* _RECORDS SHOWN_:
== == ==

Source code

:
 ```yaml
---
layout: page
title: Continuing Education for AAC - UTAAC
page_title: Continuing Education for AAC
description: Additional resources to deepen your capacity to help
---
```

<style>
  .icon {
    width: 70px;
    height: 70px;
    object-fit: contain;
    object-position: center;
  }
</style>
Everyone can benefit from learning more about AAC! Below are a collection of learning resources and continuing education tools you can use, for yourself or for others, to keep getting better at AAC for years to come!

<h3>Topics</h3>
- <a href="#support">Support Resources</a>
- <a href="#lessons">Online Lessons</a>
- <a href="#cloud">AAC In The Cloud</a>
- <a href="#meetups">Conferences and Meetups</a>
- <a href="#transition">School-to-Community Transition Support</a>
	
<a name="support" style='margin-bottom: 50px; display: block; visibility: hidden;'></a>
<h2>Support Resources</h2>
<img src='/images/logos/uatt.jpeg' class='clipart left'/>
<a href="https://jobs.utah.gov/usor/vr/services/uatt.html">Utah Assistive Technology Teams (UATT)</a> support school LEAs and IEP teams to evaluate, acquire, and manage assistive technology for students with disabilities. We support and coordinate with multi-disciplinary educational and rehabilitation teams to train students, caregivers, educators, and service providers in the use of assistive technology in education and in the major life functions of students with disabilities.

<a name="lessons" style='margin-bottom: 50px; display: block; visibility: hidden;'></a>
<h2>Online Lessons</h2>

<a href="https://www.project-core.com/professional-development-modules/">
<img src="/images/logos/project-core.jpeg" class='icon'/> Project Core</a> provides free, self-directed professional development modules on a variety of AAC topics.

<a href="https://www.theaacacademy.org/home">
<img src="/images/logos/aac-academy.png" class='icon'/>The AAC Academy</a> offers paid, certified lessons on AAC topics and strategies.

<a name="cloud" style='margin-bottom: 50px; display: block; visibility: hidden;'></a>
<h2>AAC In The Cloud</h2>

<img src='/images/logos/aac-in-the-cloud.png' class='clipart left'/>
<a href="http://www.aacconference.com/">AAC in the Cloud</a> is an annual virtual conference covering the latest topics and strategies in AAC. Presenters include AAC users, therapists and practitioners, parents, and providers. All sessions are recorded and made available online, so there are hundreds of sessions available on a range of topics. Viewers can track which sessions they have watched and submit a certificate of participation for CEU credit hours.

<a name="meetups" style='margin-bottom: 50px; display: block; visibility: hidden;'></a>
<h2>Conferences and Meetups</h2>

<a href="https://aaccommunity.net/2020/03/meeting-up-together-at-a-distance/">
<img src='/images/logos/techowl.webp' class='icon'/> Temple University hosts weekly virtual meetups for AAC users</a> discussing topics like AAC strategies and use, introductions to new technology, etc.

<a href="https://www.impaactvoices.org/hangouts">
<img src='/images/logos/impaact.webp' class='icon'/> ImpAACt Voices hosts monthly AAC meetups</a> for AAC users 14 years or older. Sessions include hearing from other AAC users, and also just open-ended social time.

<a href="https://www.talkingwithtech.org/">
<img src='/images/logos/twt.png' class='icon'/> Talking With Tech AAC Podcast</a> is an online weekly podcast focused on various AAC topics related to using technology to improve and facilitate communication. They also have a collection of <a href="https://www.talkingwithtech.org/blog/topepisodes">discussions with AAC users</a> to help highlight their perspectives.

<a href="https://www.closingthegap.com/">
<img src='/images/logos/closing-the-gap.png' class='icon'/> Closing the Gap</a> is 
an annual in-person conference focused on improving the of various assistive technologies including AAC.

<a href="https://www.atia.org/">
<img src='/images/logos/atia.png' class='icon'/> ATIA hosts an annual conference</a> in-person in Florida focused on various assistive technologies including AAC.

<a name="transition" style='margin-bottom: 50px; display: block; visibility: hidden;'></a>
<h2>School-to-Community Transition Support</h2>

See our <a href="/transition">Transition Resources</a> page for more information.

== == ==

* _WORK TO COMPLETE_: In the data above, find the line with "topics and strategies." and the line with "CEU credit hours.". Retype both, plus every line between them, exactly.

* _TASK OUTPUT_:
<img src="/images/logos/aac-academy.png" class='icon'/>The AAC Academy</a> offers paid, certified lessons on AAC topics and strategies.

<a name="cloud" style='margin-bottom: 50px; display: block; visibility: hidden;'></a>
<h2>AAC In The Cloud</h2>

<img src='/images/logos/aac-in-the-cloud.png' class='clipart left'/>
<a href="http://www.aacconference.com/">AAC in the Cloud</a> is an annual virtual conference covering the latest topics and strategies in AAC. Presenters include AAC users, therapists and practitioners, parents, and providers. All sessions are recorded and made available online, so there are hundreds of sessions available on a range of topics. Viewers can track which sessions they have watched and submit a certificate of participation for CEU credit hours.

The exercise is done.